**TASK TO COMPLETE**
Your answer must be an exact transcription of the data, with every picture omitted.

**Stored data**

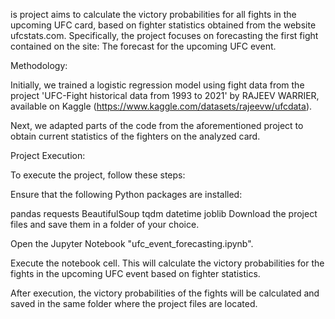 is project aims to calculate the victory probabilities for all fights in the upcoming UFC card, based on fighter statistics obtained from the website ufcstats.com. Specifically, the project focuses on forecasting the first fight contained on the site: The forecast for the upcoming UFC event.

Methodology:

Initially, we trained a logistic regression model using fight data from the project 'UFC-Fight historical data from 1993 to 2021' by RAJEEV WARRIER, available on Kaggle (https://www.kaggle.com/datasets/rajeevw/ufcdata).

Next, we adapted parts of the code from the aforementioned project to obtain current statistics of the fighters on the analyzed card.

Project Execution:

To execute the project, follow these steps:

Ensure that the following Python packages are installed:

pandas
requests
BeautifulSoup
tqdm
datetime
joblib
Download the project files and save them in a folder of your choice.

Open the Jupyter Notebook "ufc_event_forecasting.ipynb".

Execute the notebook cell. This will calculate the victory probabilities for the fights in the upcoming UFC event based on fighter statistics.

After execution, the victory probabilities of the fights will be calculated and saved in the same folder where the project files are located.
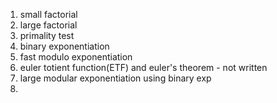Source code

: 1. small factorial
2. large factorial
3. primality test
4. binary exponentiation
5. fast modulo exponentiation
6. euler totient function(ETF) and euler's theorem - not written
7. large modular exponentiation using binary exp
8. 
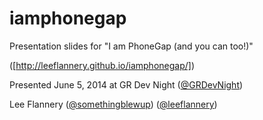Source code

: iamphonegap
===========

Presentation slides for "I am PhoneGap (and you can too!)"

([http://leeflannery.github.io/iamphonegap/])

Presented June 5, 2014
at GR Dev Night ([@GRDevNight](@GRDevNight))

Lee Flannery ([@somethingblewup](@somethingblewup)) ([@leeflannery](@leeflannery))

**RESPONSE AREA**
 is project aims to calculate the victory probabilities for all fights in the upcoming UFC card, based on fighter statistics obtained from the website ufcstats.com. Specifically, the project focuses on forecasting the first fight contained on the site: The forecast for the upcoming UFC event.

Methodology:

Initially, we trained a logistic regression model using fight data from the project 'UFC-Fight historical data from 1993 to 2021' by RAJEEV WARRIER, available on Kaggle (https://www.kaggle.com/datasets/rajeevw/ufcdata).

Next, we adapted parts of the code from the aforementioned project to obtain current statistics of the fighters on the analyzed card.

Project Execution:

To execute the project, follow these steps:

Ensure that the following Python packages are installed:

pandas
requests
BeautifulSoup
tqdm
datetime
joblib
Download the project files and save them in a folder of your choice.

Open the Jupyter Notebook "ufc_event_forecasting.ipynb".

Execute the notebook cell. This will calculate the victory probabilities for the fights in the upcoming UFC event based on fighter statistics.

After execution, the victory probabilities of the fights will be calculated and saved in the same folder where the project files are located.
Source code

: 1. small factorial
2. large factorial
3. primality test
4. binary exponentiation
5. fast modulo exponentiation
6. euler totient function(ETF) and euler's theorem - not written
7. large modular exponentiation using binary exp
8. 
Source code

: iamphonegap
===========

Presentation slides for "I am PhoneGap (and you can too!)"

([http://leeflannery.github.io/iamphonegap/])

Presented June 5, 2014
at GR Dev Night ([@GRDevNight](@GRDevNight))

Lee Flannery ([@somethingblewup](@somethingblewup)) ([@leeflannery](@leeflannery))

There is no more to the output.